We next aimed to identify the signaling mechanism by which ADMA mediates migration and invasion in GC cells. Additionally, it had reported that loss of DDAH1 in GC promoted the EMT progression as well as the migration and invasion via Wnt signaling pathway. Similarly, DDAH1 inhibitor (PD404182) came to the same result [19]. ADMA are mainly hydrolyzed by DDAH1 [37]. DDAH1 inhibitor (PD404182) treatment resulted in the accumulation of ADMA in vitro. So we speculated whether ADMA promoted migration and invasion of GC cell via Wnt signaling way as well. Therefore, a series of assays were performed to support our guess. In our studies, western blot analysis and dual-luciferase reporter assay manifested that ADMA significantly increased the level and the transcriptional activity of β-catenin in GC cell. To further confirm the positive regulation of ADMA on β-catenin expression, immunohistochemical staining was performed on the GC tissues. The result is indicative of the closely relationship between ADMA and the expression of β-catenin. Given the full evidence that ADMA positively regulated β-catenin expression in GC. We speculated that one route by which ADMA promotes migration and invasion of GC may be through activation of β-catenin. Consequently, we found that treatment with a specific Wnt inhibitor (XAV939) abrogated the stimulatory effect of ADMA on migration and invasion in the GC cells. Together, these present results support a concept that ADMA mediates migration and invasion of GC cells via Wnt/β-catenin signaling pathway.

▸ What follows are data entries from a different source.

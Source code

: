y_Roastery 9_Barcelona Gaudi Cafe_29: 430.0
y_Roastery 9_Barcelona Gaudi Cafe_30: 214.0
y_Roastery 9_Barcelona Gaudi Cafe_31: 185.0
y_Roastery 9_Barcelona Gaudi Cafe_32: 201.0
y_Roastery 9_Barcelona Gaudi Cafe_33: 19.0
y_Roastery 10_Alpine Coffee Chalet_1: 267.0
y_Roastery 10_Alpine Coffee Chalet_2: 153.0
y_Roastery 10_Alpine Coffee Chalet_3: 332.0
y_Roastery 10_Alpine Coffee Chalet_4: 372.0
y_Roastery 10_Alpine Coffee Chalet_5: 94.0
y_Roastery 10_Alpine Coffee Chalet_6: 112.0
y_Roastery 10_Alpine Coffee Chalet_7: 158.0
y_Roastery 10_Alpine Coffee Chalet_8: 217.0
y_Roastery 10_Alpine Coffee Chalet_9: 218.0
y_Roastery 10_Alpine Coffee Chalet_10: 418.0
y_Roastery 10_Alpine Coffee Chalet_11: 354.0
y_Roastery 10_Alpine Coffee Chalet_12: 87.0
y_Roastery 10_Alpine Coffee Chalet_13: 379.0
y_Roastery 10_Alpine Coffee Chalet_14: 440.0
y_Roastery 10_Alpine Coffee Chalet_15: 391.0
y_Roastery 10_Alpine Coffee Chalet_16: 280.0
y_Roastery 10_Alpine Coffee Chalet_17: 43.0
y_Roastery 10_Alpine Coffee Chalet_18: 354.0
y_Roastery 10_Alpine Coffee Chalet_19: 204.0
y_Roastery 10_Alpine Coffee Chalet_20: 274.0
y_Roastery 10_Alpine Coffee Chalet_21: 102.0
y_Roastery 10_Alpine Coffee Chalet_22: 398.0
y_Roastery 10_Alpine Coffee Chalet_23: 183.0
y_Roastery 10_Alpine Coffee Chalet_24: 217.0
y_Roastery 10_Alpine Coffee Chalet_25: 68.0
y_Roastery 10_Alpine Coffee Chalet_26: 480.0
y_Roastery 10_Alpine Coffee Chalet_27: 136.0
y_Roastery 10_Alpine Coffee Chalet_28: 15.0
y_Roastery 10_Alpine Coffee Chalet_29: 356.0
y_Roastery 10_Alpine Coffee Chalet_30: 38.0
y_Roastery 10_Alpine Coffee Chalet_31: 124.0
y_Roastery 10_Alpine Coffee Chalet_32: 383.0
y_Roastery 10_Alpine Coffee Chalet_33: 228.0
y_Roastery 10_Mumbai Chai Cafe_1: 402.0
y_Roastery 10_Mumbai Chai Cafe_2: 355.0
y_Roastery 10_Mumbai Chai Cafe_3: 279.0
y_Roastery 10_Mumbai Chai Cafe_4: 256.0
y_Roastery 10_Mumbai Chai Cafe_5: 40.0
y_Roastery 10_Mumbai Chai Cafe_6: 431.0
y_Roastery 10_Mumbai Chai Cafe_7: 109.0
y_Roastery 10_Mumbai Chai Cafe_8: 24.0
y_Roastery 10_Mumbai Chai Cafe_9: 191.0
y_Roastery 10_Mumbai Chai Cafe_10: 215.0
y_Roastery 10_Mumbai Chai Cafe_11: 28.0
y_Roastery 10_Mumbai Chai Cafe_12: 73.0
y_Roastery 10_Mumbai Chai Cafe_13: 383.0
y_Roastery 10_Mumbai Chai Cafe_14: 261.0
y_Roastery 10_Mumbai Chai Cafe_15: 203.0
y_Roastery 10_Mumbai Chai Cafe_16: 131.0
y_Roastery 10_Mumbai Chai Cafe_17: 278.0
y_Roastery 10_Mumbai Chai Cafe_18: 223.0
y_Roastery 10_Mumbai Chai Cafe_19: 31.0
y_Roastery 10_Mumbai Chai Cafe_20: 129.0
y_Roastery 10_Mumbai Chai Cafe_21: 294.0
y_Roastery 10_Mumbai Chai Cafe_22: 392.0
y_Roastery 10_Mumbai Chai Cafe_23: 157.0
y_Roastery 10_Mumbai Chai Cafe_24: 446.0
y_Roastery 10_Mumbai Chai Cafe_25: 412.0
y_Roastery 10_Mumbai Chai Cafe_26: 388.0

In summary, this is the unprecedented study exploring the effect of ADMA in GC and demonstrate for the first time that ADMA is likely to act as a tumor activator in GC. GC patients with high serum ADMA level is strongly correlated with tumor progression and clinical prognosis. With the development of medical technology, we are able to apply it to clinical practice as a diagnostic and prognostic biomarker. In addition, it is difficult to regulate the level of ADMA in tumor until now, but we offer insights into the therapy of GC.